Je viens de relire un article que j'avais écrit en 1964 et je pense qu'il est toujours actuel. Il n'y a donc pas une grande différence. De nombreux points qui figuraient à l'ordre du jour il y a 37 ans, lorsque j'ai commencé à l'ONU, sont toujours les mêmes. Lorsque j'étais un jeune homme et membre de la délégation finlandaise aux sessions de l'Assemblée générale, au début des années 60, la plupart des questions à l'ordre du jour étaient les mêmes qu'aujourd'hui. Mais il y a des questions qui sont incontournables, telles que le développement et les droits de l'homme. Certes, la liste est bien plus longue mais les préoccupations n'ont pas changé. Il me semble que seules deux ou trois questions ont été abandonnées : les questions de tutelle par exemple, celles relatives aux pays divisés tels que l'Allemagne et la Corée, et l'apartheid — mais l'apartheid est venu plus tard. En tant qu'organisation, les Nations Unies se sont considérablement développées. Il crois qu'il y avait alors 11 Etats Membres alors qu'ils sont actuellement 189. Aujourd'hui, les discussions au sein de l'Assemblée générale sont davantage orientées sur les questions du développement.
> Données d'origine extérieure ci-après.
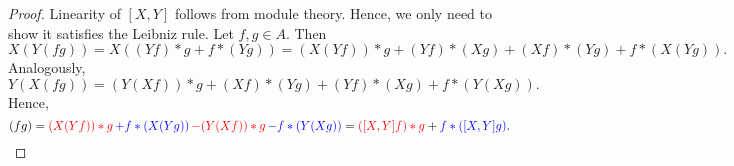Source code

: \begin{proof}
  Linearity of $[X, Y]$ follows from module theory.
  Hence, we only need to show it satisfies the Leibniz rule.
  Let $f, g \in A$.
  Then
  \begin{equation}
    X(Y(f g))
    = X((Y f) * g + f * (Y g))
    = (X(Y f)) * g + (Y f) * (X g) + (X f) * (Y g) + f * (X (Y g)).
  \end{equation}
  Analogously,
  \begin{equation}
    Y(X(f g)) = (Y(X f)) * g + (X f) * (Y g) + (Y f) * (X g) + f * (Y (X g)).
  \end{equation}
  Hence,
  \begin{equation}
    [X, Y](f g)
    = {\color{red} (X(Y f)) * g}\,
      {\color{blue} + f * (X (Y g))}\,
      {\color{red} - (Y(X f)) * g}\,
      {\color{blue}- f * (Y (X g))}
    = {\color{red}([X, Y] f) * g} + {\color{blue} f * ([X, Y] g)}.
    \qedhere
  \end{equation}
\end{proof}
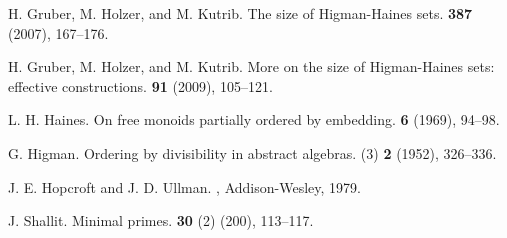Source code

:\documentclass[12pt]{article}
\theoremstyle{plain}
\theoremstyle{definition}
\theoremstyle{remark}
\begin{document}

\begin{thebibliography}{9}

  H. Gruber, M. Holzer, and M. Kutrib.
\newblock The size of Higman-Haines sets.
 {\bf 387} (2007), 167--176.

  H. Gruber, M. Holzer, and M. Kutrib.
\newblock More on the size of Higman-Haines sets:  effective constructions.
 {\bf 91} (2009), 105--121.

  L. H. Haines.
\newblock On free monoids partially ordered by embedding.
 {\bf 6} (1969), 94--98.

  G. Higman.
\newblock Ordering by divisibility in abstract algebras.
 (3) {\bf 2} (1952), 326--336.

  J. E. Hopcroft and J. D. Ullman.
,
Addison-Wesley, 1979.

  J. Shallit.
\newblock Minimal primes.
 {\bf 30} (2) (200), 113--117.

\end{thebibliography}
\end{document}
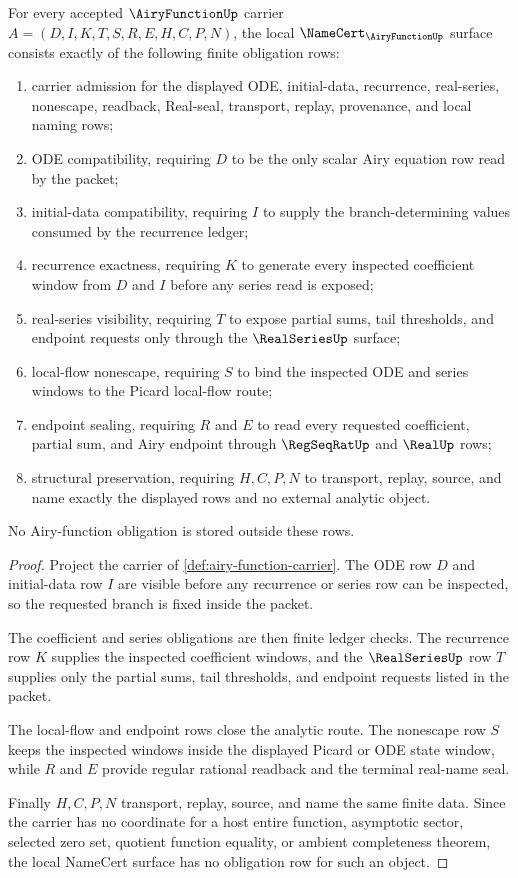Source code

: \begin{theorem}
\label{thm:airy-function-namecert-obligations}
For every accepted $\AiryFunctionUp$ carrier $A=(D,I,K,T,S,R,E,H,C,P,N)$, the local $\NameCert_{\AiryFunctionUp}$ surface consists exactly of the following finite obligation rows:
\begin{enumerate}
\item carrier admission for the displayed ODE, initial-data, recurrence, real-series, nonescape, readback, Real-seal, transport, replay, provenance, and local naming rows;
\item ODE compatibility, requiring $D$ to be the only scalar Airy equation row read by the packet;
\item initial-data compatibility, requiring $I$ to supply the branch-determining values consumed by the recurrence ledger;
\item recurrence exactness, requiring $K$ to generate every inspected coefficient window from $D$ and $I$ before any series read is exposed;
\item real-series visibility, requiring $T$ to expose partial sums, tail thresholds, and endpoint requests only through the $\RealSeriesUp$ surface;
\item local-flow nonescape, requiring $S$ to bind the inspected ODE and series windows to the Picard local-flow route;
\item endpoint sealing, requiring $R$ and $E$ to read every requested coefficient, partial sum, and Airy endpoint through $\RegSeqRatUp$ and $\RealUp$ rows;
\item structural preservation, requiring $H,C,P,N$ to transport, replay, source, and name exactly the displayed rows and no external analytic object.
\end{enumerate}
No Airy-function obligation is stored outside these rows.
\end{theorem}
\begin{proof}
Project the carrier of \autoref{def:airy-function-carrier}. The ODE row $D$ and initial-data row $I$ are visible before any recurrence or series row can be inspected, so the requested branch is fixed inside the packet.

The coefficient and series obligations are then finite ledger checks. The recurrence row $K$ supplies the inspected coefficient windows, and the $\RealSeriesUp$ row $T$ supplies only the partial sums, tail thresholds, and endpoint requests listed in the packet.

The local-flow and endpoint rows close the analytic route. The nonescape row $S$ keeps the inspected windows inside the displayed Picard or ODE state window, while $R$ and $E$ provide regular rational readback and the terminal real-name seal.

Finally $H,C,P,N$ transport, replay, source, and name the same finite data. Since the carrier has no coordinate for a host entire function, asymptotic sector, selected zero set, quotient function equality, or ambient completeness theorem, the local NameCert surface has no obligation row for such an object.
\end{proof}

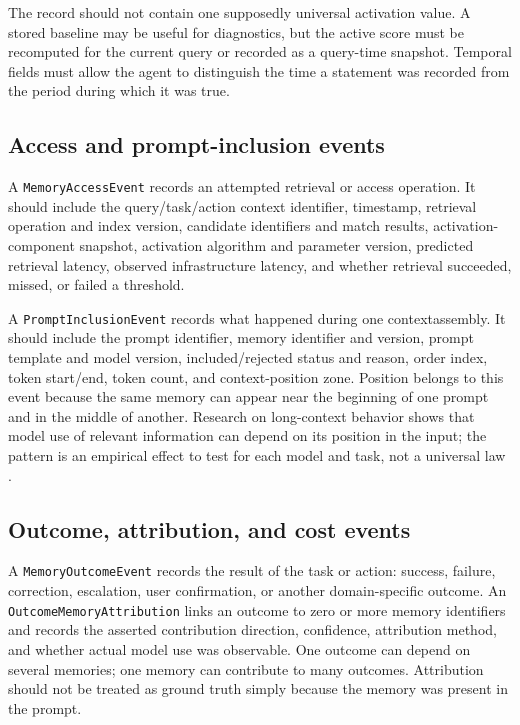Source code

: The record should not contain one supposedly universal activation value. A stored baseline may be useful for diagnostics, but the active score must be recomputed for the current query or recorded as a query-time snapshot. Temporal fields must allow the agent to distinguish the time a statement was recorded from the period during which it was true.

\subsection{Access and prompt-inclusion events}
\label{subsec:ch12-access-inclusion}

A \texttt{MemoryAccessEvent} records an attempted retrieval or access operation. It should include the query/task/action context identifier, timestamp, retrieval operation and index version, candidate identifiers and match results, activation-component snapshot, activation algorithm and parameter version, predicted retrieval latency, observed infrastructure latency, and whether retrieval succeeded, missed, or failed a threshold.

A \texttt{PromptInclusionEvent} records what happened during one \gls{contextassembly}. It should include the prompt identifier, memory identifier and version, prompt template and model version, included/rejected status and reason, order index, token start/end, token count, and context-position zone. Position belongs to this event because the same memory can appear near the beginning of one prompt and in the middle of another. Research on long-context behavior shows that model use of relevant information can depend on its position in the input; the pattern is an empirical effect to test for each model and task, not a universal law \autocite{liu2024lostmiddle}.

\subsection{Outcome, attribution, and cost events}
\label{subsec:ch12-outcome-events}

A \texttt{MemoryOutcomeEvent} records the result of the task or action: success, failure, correction, escalation, user confirmation, or another domain-specific outcome. An \texttt{OutcomeMemoryAttribution} links an outcome to zero or more memory identifiers and records the asserted contribution direction, confidence, attribution method, and whether actual model use was observable. One outcome can depend on several memories; one memory can contribute to many outcomes. Attribution should not be treated as ground truth simply because the memory was present in the prompt.

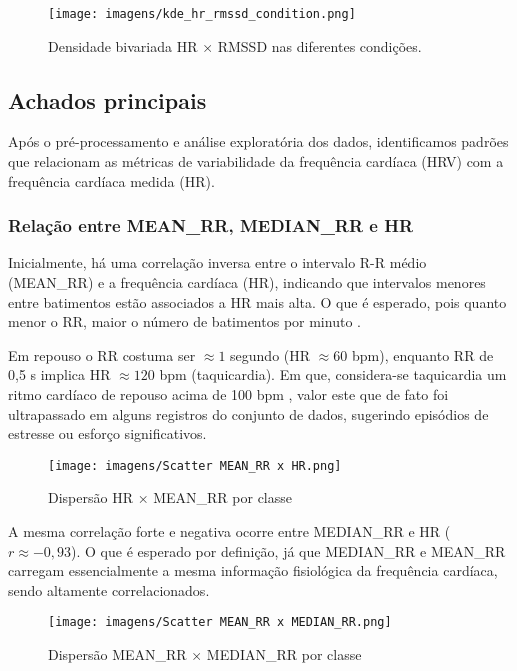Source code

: \documentclass[conference]{IEEEtran}
\begin{document}
\begin{figure}[htbp]
    \centering
    \texttt{[image: imagens/kde\_hr\_rmssd\_condition.png]}
    \caption{Densidade bivariada HR × RMSSD nas diferentes condições.}
    \label{fig:kdrhr_rmssd}
\end{figure}

\subsection{Achados principais}

Após o pré-processamento e análise exploratória dos dados, identificamos padrões que relacionam as métricas de variabilidade da frequência cardíaca (HRV) com a frequência cardíaca medida (HR).

\subsubsection{Relação entre MEAN\_RR, MEDIAN\_RR e HR}

Inicialmente, há uma correlação inversa entre o intervalo R-R médio (MEAN\_RR) e a frequência cardíaca (HR), indicando que intervalos menores entre batimentos estão associados a HR mais alta. O que é esperado, pois quanto menor o RR, maior o número de batimentos por minuto \cite{R1}.

Em repouso o RR costuma ser $\approx1$ segundo (HR $\approx60$ bpm), enquanto RR de 0,5 s implica HR $\approx120$ bpm (taquicardia). Em que, considera-se taquicardia um ritmo cardíaco de repouso acima de 100 bpm \cite{R2}, valor este que de fato foi ultrapassado em alguns registros do conjunto de dados, sugerindo episódios de estresse ou esforço significativos.

\begin{figure}[htbp]
    \centering
    \texttt{[image: imagens/Scatter MEAN\_RR x HR.png]}
    \caption{Dispersão HR × MEAN\_RR por classe}
    \label{fig:hrmedian_rr}
\end{figure}

A mesma correlação forte e negativa ocorre entre MEDIAN\_RR e HR ($r\approx -0,93$). O que é esperado por definição, já que MEDIAN\_RR e MEAN\_RR carregam essencialmente a mesma informação fisiológica da frequência cardíaca, sendo altamente correlacionados.

\begin{figure}[htbp]
    \centering
    \texttt{[image: imagens/Scatter MEAN\_RR x MEDIAN\_RR.png]}
    \caption{Dispersão MEAN\_RR × MEDIAN\_RR por classe}
    \label{fig:hrmedian_rr}
\end{figure}
\end{document}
Celles-ci étaient déjà présentes à l'époque mais les questions des droits de l'homme et du développement jouent un rôle beaucoup plus important aujourd'hui.

Je connais très bien la situation financière des Nations Unies. En 1964, j'ai été également nommé membre de la délégation finlandaise mais nous ne sommes jamais venus à New York parce que l'Assemblée générale a été pratiquement annulée en raison de la crise financière de l'Organisation. Aujourd'hui, nous faisons face à des problèmes similaires mais ils n'ont pas la même ampleur. Le manque de fonds de l'Organisation est cependant toujours réel.

Vous avez six petits-enfants. A votre avis, quel sera le monde auquel ils seront confrontés lorsqu'ils auront votre âge ?

C'est une question très importante. Je me souviens que lorsque mon fils est né en 1962, j'ai écrit une lettre à mon grand-père pour lui dire combien j'étais heureux et en même temps inquiet. Il y avait alors de nombreux problèmes qui semblaient assez graves. J'ai maintenant six petits-enfants merveilleux, âgés de neuf à deux ans à demi. Dimanche dernier, j'étais en compagnie de trois d'entre eux. Nous avons fait un agréable pique-nique et discuté des problèmes dans le monde. Le plus âgé, qui a 9 ans, m'a demandé : "A ton avis, qu'est-ce que je ferai quand je serai grand ?" " Je ne peux pas te donner de conseil. Qu'est-ce que tu aimerais faire ?" lui ai-je dit. " Je ne sais pas" a-t-il répondu, "mais je ne veux pas être ingénieur (son père est ingénieur dans l'aéronautique) ou politicien". Je lui ai demandé pourquoi. "Parce que mon père n'est jamais à la maison et que tu as tellement de choses à faire que tu voyages constamment. Je veux faire autre chose". (Rires). Il a dit qu'il voulait être médecin parce que les docteurs aident les gens. "Alors, sois médecin" lui ai-je répondu.

Je pense qu'il existe des problèmes sérieux. Les questions de l'environnement m'inquiètent beaucoup même si, dans la société finlandaise, nous ne sommes pas confrontés aux problèmes les plus urgents. Pour prendre un exemple, la mer Baltique est de plus en plus polluée parce que la population côtière ne la protège pas suffisamment. C'est pourtant un élément crucial de la vie pour les pays comme la Finlande et les autres Etats baltes comme la Suède ; elle a toujours été le lien qui relie le nord de l'Europe. Et ce problème me préoccupe beaucoup. Que va-t-il se produire si la pollution continue ? Ce n'est qu'un exemple, mais c'est un grave problème pour moi ainsi que pour tous ceux qui vivront en Finlande, y compris mes petits-enfants. En tant qu'individus, nous ne pouvons peut-être pas faire grand-chose à l'échelon mondial mais nous devons commencer à instaurer le changement à cet égard en appliquant ce que nous préconisons — c'est mon point de vue.